Up to now, there have been two main methods of clock distribution for large, high-performance designs: conventional clock-tree synthesis (CTS) and clock mesh. Multisource CTS has emerged as a new method that is a hybrid of these two. This article explains the differences between CTS, multisource CTS, and clock-mesh distribution technologies.
Table of Contents
- Key Differences Between CTS, Multisource CTS, And Clock Mesh
- Amount Of Shared Path
- OCV Benefit Of Shared Clock Path
- Mesh Fabric
- Design Complexity
- Timing Analysis
Key Differences Between CTS, Multisource CTS, And Clock Mesh
There are four key differences between conventional CTS, multisource CTS, and clock mesh: shared path, mesh fabric, design complexity, and timing analysis. Each subsequent section discusses each of the three clock distribution methods with respect to these key differences. At the completion of the article, you will know the differences and be better equipped to try a new method that may be better suited to your next design start.
Amount Of Shared Path
The most obvious difference is the structural depth of the shared path between the clock root and the sinks. Consider an example of the same set of sinks addressed by each of the three clock distribution methods (Fig. 1).
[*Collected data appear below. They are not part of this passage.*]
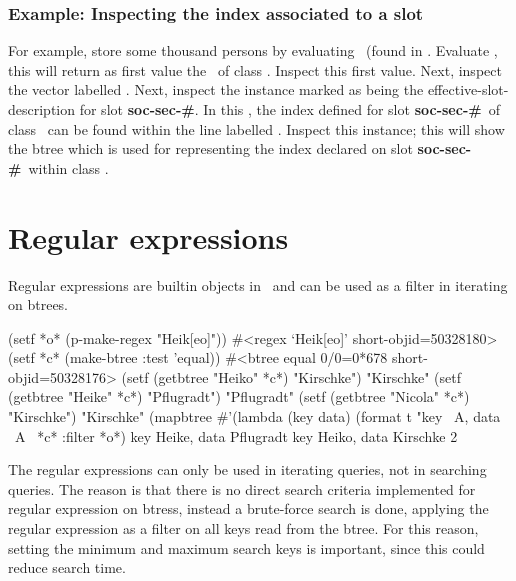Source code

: \subsubsection[Inspecting the index associated to a slot]{Example:
  Inspecting the index associated to a slot} 

For example, store some thousand persons by evaluating
\ (found in
.
Evaluate , this will return as first
value the \clsdo\ of class . Inspect this first value.
Next, inspect the vector labelled .
Next, inspect the instance marked as being the
effective-slot-description for slot \textbf{soc-sec-\#}. In this \sltdo,
the index defined for slot \textbf{soc-sec-\#}\ of class \ 
can be found within the line labelled . Inspect
this instance; this will show the btree which is used for representing
the index declared on slot \textbf{soc-sec-\#}\ within class
.

\section{Regular expressions}%
\label{sec:RegEx}

Regular expressions are builtin objects in \plob\ and can be used as a
filter in iterating on btrees.

\begin{CompactCode}
\listener{}(setf *o* (p-make-regex "Heik[eo]"))
#<regex `Heik[eo]' short-objid=50328180>
\listener{}(setf *c* (make-btree :test 'equal))
#<btree equal 0/0=0*678 short-objid=50328176>
\listener{}(setf (getbtree "Heiko" *c*) "Kirschke")
"Kirschke"
\listener{}(setf (getbtree "Heike" *c*) "Pflugradt")
"Pflugradt"
\listener{}(setf (getbtree "Nicola" *c*) "Kirschke")
"Kirschke"
\listener{}(mapbtree #'(lambda (key data)
                          (format t "key ~A, data ~A~%
                     *c* :filter *o*)
key Heike, data Pflugradt
key Heiko, data Kirschke
2
\end{CompactCode}

The regular expressions can only be used in iterating queries, not in
searching queries.  The reason is that there is no direct search
criteria implemented for regular expression on btress, instead a
brute-force search is done, applying the regular expression as a
filter on all keys read from the btree. For this reason, setting the
minimum and maximum search keys is important, since this could reduce
search time.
1. The most obvious difference between CTS, multisource CTS, and clock-mesh structures is the depth of the shared path between the clock root and the sinks. Shown here is the same set of sinks addressed by each of the three clock-distribution methods (from left: conventional CTS, multisource CTS, and clock mesh).
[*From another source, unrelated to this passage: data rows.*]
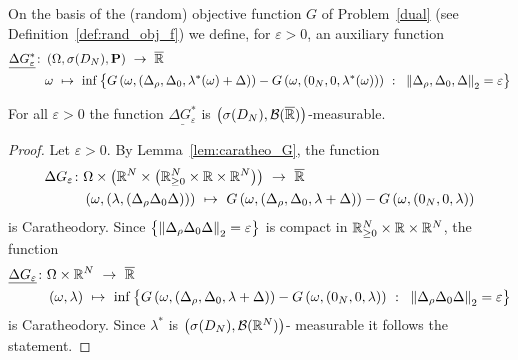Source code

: On the basis of the (random) objective function $G$ of Problem~\ref{dual} (see Definition~\ref{def:rand_obj_f}) we define, for $\varepsilon>0$, an auxiliary function
   \begin{align*}
     \underline{
     \Delta G^*
     _\varepsilon
     }
     \colon
     &
     \left( \Omega,\sigma(D_N),\P \right)
     \ 
     \to
     \ 
     \overline{\R}
     \\
     &
     \omega
     \ 
     \mapsto
     \ 
   \inf
   \left\{ 
 G
   \left( 
     \omega,
     \left( 
\Delta_\rho,\Delta_0,\lambda^*(\omega)+\Delta
     \right)
   \right)
   -
   G
   \left(
     \omega,
     \left( 
0_N,0,\lambda^*(\omega)
     \right)
   \right)
   \ 
   \colon
   \ 
   \norm{
\Delta_\rho,\Delta_0,\Delta
   }_2
   =\varepsilon
   \right\}
   \end{align*}
\begin{lemma}
\label{lem:meas_inf_G}
  For all $\varepsilon>0$ the function
  $
     \underline{
     \Delta G^*
     _\varepsilon
     }
  $
  is
  $
  \left( 
  \sigma(D_N),\mathcal{B}(\overline{\mathbb{R}})
  \right)
  $-measurable.
\end{lemma}
\begin{proof}
  Let $\varepsilon>0$.
  By Lemma~\ref{lem:caratheo_G}, the function
\begin{align*}
     \Delta G
     _\varepsilon
     \colon
     &
     \Omega
     \times
     \left( 
     \R^N
     \times
    \left( 
    \R^N_{\ge 0}\times\R\times\R^N
    \right)
     \right)
     \ 
     \to
     \ 
     \overline{\R}
     \\
     &
     \left( 
     \omega
     ,
     \left( 
     \lambda,
     \left( 
\Delta_\rho\Delta_0\Delta
     \right)
     \right)
     \right)
     \ 
     \mapsto
     \ 
 G
   \left( 
     \omega,
     \left( 
\Delta_\rho,\Delta_0,\lambda+\Delta
     \right)
   \right)
   -
   G
   \left(
     \omega,
     \left( 
0_N,0,\lambda
     \right)
   \right)
   \end{align*}
is Caratheodory.
Since
  $
  \left\{
   \left\lVert
\Delta_\rho\\\Delta_0\\\Delta
   \right\rVert_2
   =\varepsilon
  \right\}
  $
  is compact in 
  $
    \mathbb{R}^N_{\ge 0}\times\mathbb{R}\times\mathbb{R}^N
    $,
  the function
\begin{align*}
  \underline{
     \Delta G
     _\varepsilon
  }
     \colon
     &
     \Omega
     \times
     \R^N
     \ 
     \to
     \ 
     \overline{\R}
     \\
     &
     \left( 
     \omega
     ,
     \lambda
     \right)
     \ 
     \mapsto
     \ 
   \inf
    \left\{ 
 G
   \left( 
     \omega,
     \left( 
\Delta_\rho,\Delta_0,\lambda+\Delta
     \right)
   \right)
   -
   G
   \left(
     \omega,
     \left( 
0_N,0,\lambda
     \right)
   \right)
   \ 
   \colon
   \ 
   \norm{
\Delta_\rho\Delta_0\Delta
   }_2
   =\varepsilon
    \right\}
   \end{align*}
is Caratheodory.
Since 
$
\lambda^*
$
is 
$
\left( 
\sigma
(D_N)
,
\mathcal{B}(\mathbb{R}^N)
\right)
$-
measurable it follows the statement.
\end{proof}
A conventional clock tree, shown at left, is characterized by an organic tree structure from the clock root that branches out to each of the sinks in the design. There is unlimited depth for both buffer and clock-gating levels. Most of the sinks in the design share very few paths back to the clock root—so few, in fact, that for any two sinks in the design, the only reliably shared part of the path is the root buffer.
Multiple clock trees of small to moderate depth primarily distinguish multisource CTS, shown at center. There are typically between three and nine levels of clock gating and buffers. The multiple clock trees are at the bottom of the structure below the mesh grid and all of the structure above the mesh form a shared path back to the clock root. A substantial portion of the overall insertion delay of the clock is in the form of a shared path.
Clock mesh, shown on the right, is characterized by an extremely shallow logic depth below the mesh, usually just a single buffer or clock gate directly driving the sinks. Most of the insertion delay in a clock mesh design is a large, shared path from the root to the mesh.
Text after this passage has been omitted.